Tanker earnings have come under severe pressure in recent months, while further restrictions and lockdowns around the world continue to affect global oil demand, noted Tradeviews analyst Georgia Anastasiou
Asia, by far the largest importer of crude oil, has experienced an almost complete recovery since October, whereas Europe and North America have seen a slower return of volumes.
Comparing 2020 with 2019, Asia had a 5% drop in crude oil, while North America and Europe fell by 26% and 11% respectively. As Europe is now edging back, North America appears to be flatlining.
OPEC is a key factor for the tanker market, with its oil production policy controlling a high portion of the tanker volumes. It is responsible for the production of most of the crude oil traded.
From the beginning of the pandemic, OPEC started oil production cuts. The aim was to prevent a possible oversupply resulting from the demand collapse to stabilise the oil price. Overall, OPEC did manage the new situation, although there were some exceptions during March and particularly April 2020, when more oil was produced.
OPEC’s policy was firm, even throughout periods of up-ticked demand. This containment on the supply side had consequences in the global oil market, where we see the price rising in recent months.
Amid the ongoing pandemic, OPEC’s recent decision was to gradually curb existing output cuts at the beginning of May. The upcoming months are forecast auspiciously, not only due to seasonal demands. Present uncertainty could change the given situation at any moment.

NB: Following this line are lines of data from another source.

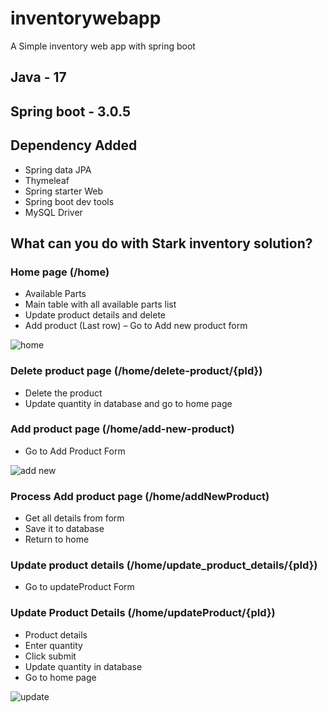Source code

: # inventorywebapp
A Simple inventory web app with spring boot

## Java - 17
## Spring boot - 3.0.5 
## Dependency Added 
-	Spring data JPA
-	Thymeleaf
-	Spring starter Web
-	Spring boot dev tools
-	MySQL Driver
## What can you do with Stark inventory solution?
### Home page (/home)
-	Available Parts
-	Main table with all available parts list
-	Update product details and delete
-	Add product (Last row) – Go to Add new product form

![home](https://user-images.githubusercontent.com/56655031/236650874-108d7449-d08f-4cd9-a590-3d5f41b1811f.PNG)

### Delete product page (/home/delete-product/{pId})
-	Delete the product 
-	Update quantity in database and go to home page

### Add product page (/home/add-new-product)
-	Go to Add Product Form

![add new](https://user-images.githubusercontent.com/56655031/236650941-cd7e0a55-d13e-4410-9276-b0c333b7324e.PNG)

### Process Add product page (/home/addNewProduct)
-	Get all details from form
-	Save it to database 
-	Return to home

### Update product details (/home/update_product_details/{pId})
-	Go to updateProduct Form

### Update Product Details (/home/updateProduct/{pId})
-	Product details 
-	Enter quantity
-	Click submit 
-	Update quantity in database 
-	Go to home page

![update](https://user-images.githubusercontent.com/56655031/236650948-2941528d-4392-44b2-95b1-e967935052ec.PNG)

The blockage of the Suez Canal by Ever Given, grounded during March 2021, was indeed an uncertainty. The incident took place during a vulnerable period for tanker shipping and, by extension, for the global economy. For the less informed, it may have been seen as an extremely detrimental incident for the whole shipping industry. On the contrary, the tanker market saw it as a bit of luck in the middle of a storm.
The Suez incident was a relief for freight rates. Due to congestion, many vessels were taken out of the market, decreasing the supply side. The result was an increase in freight rates which would have otherwise been short lived.
It is beneficial to consider the impact of this incident over time. Now that the canal is operating normally, the area is gradually decongested. Beyond that, the level of fleet capacity engaged in floating storage also continues to ease, exerting further supply-side pressure. Consequently, we can claim that this sudden rejuvenation for the tanker market offered only short-term gains.
For a long time, the tanker market seemed like a pendulum trying to balance. OPEC remains stable in production output, causing a rise in oil prices and discomfort in already low tanker earnings. The tanker market remains depressed with returning demand likely to be tentative as output increases. Every returning wave of the virus continues to suppress any chance of an exuberant comeback. Many were hoping Ever Given would be wedged in for longer. Now we are hoping for a sustained upturn as we head into the northern hemisphere summer.